The Post-Digital Week – 18 Mar

Post-digital discussions from the last week, on definitions, paradoxes, contexts and windsurfboards.

What have people being saying about this year's conference theme elsewhere?

Inevitably, the post-digital definition game continues:

My first assumption was it meant 'after digital' – what's coming next. In reality it's merely a description of when digital grows up – well, in fact it should be more truly described as when we mature to include digital as a central part of the world we live in rather than a change agent or new toy. In reality then the idea seems to be that everything is now so integrated and multi-device, that digital has no real pulling power as a term or channel in its own right any longer. It seems to me that a more accurate description of the more assimilated-digital than actually post-digital.

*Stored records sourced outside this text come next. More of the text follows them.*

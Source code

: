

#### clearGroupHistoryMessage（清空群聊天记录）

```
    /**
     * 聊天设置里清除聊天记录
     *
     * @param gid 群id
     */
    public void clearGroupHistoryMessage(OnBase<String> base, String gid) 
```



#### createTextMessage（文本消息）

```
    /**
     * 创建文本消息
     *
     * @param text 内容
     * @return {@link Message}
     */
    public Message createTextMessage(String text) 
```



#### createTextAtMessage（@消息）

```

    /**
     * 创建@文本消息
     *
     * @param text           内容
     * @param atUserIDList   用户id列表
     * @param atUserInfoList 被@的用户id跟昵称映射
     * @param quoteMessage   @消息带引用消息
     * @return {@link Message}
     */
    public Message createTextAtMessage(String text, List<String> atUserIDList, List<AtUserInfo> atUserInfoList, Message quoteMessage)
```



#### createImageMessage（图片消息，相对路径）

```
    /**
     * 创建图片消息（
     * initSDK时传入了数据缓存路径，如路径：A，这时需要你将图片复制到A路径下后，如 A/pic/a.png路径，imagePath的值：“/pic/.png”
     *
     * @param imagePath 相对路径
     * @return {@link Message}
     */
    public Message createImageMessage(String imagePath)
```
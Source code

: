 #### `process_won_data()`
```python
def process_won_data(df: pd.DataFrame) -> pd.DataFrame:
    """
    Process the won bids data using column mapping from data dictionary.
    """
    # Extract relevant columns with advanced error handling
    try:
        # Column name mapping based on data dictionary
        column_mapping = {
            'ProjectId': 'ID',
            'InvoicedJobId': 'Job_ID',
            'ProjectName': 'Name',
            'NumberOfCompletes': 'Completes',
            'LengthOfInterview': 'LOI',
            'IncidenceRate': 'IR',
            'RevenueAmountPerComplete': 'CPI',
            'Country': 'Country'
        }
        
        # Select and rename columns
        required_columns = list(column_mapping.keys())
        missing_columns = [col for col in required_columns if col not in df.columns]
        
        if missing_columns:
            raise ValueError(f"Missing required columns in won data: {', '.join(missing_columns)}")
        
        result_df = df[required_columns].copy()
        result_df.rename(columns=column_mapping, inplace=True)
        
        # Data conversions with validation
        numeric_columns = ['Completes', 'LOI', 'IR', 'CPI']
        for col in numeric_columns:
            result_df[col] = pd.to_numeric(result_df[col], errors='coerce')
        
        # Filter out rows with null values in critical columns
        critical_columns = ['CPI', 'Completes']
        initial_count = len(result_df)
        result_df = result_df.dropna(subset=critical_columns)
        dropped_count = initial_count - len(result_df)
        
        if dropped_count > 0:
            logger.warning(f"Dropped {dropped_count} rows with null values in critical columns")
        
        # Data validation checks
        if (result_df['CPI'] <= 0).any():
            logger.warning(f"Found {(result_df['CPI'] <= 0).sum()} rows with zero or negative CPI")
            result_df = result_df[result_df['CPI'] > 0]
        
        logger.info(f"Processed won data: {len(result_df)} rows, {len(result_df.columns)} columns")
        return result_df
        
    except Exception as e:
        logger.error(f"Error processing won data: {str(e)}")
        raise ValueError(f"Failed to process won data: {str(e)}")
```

Others are confident in the description, and using it as a guiding principle in actually making things:

A few years back, Kluyskens founded Made on Jupiter, a collective of seasoned graphics engineers and industrial designers interested in exploring new ways of making things, in what they call a ‘post-digital’ world: a world where “atoms are the new bits.” MoJ works at the confluence of digital manufacturing techniques and entertainment graphics software.

And what do they make? Windsurfboards. That's small scale for some people. A “post-digital maker” reimagines cities in new forms.

But post-digital isn't just about the new. It can be about digital providing a new context for the old, such as physical media formats:

Paradoxically, we believe that if done correctly, selling download files will help generate more physical format sales. This isn't as mad as it sounds, for the trend in music sales has already begun to support this instinct, with vinyl sales rising significantly over the past year, in what's now increasingly being termed as a post-digital age.

And where does new context lead us?

It is a unique opportunity for marketing – as technology integrates into our everyday activities and we enter the post digital world – to not only make the product better at what it is doing, but discovering how to combine it’s existing context with other and new contexts that extends naturally on its original environment.

Better products.

And, lastly, for the seriously post-digital artist there's a congress coming, with a call for papers.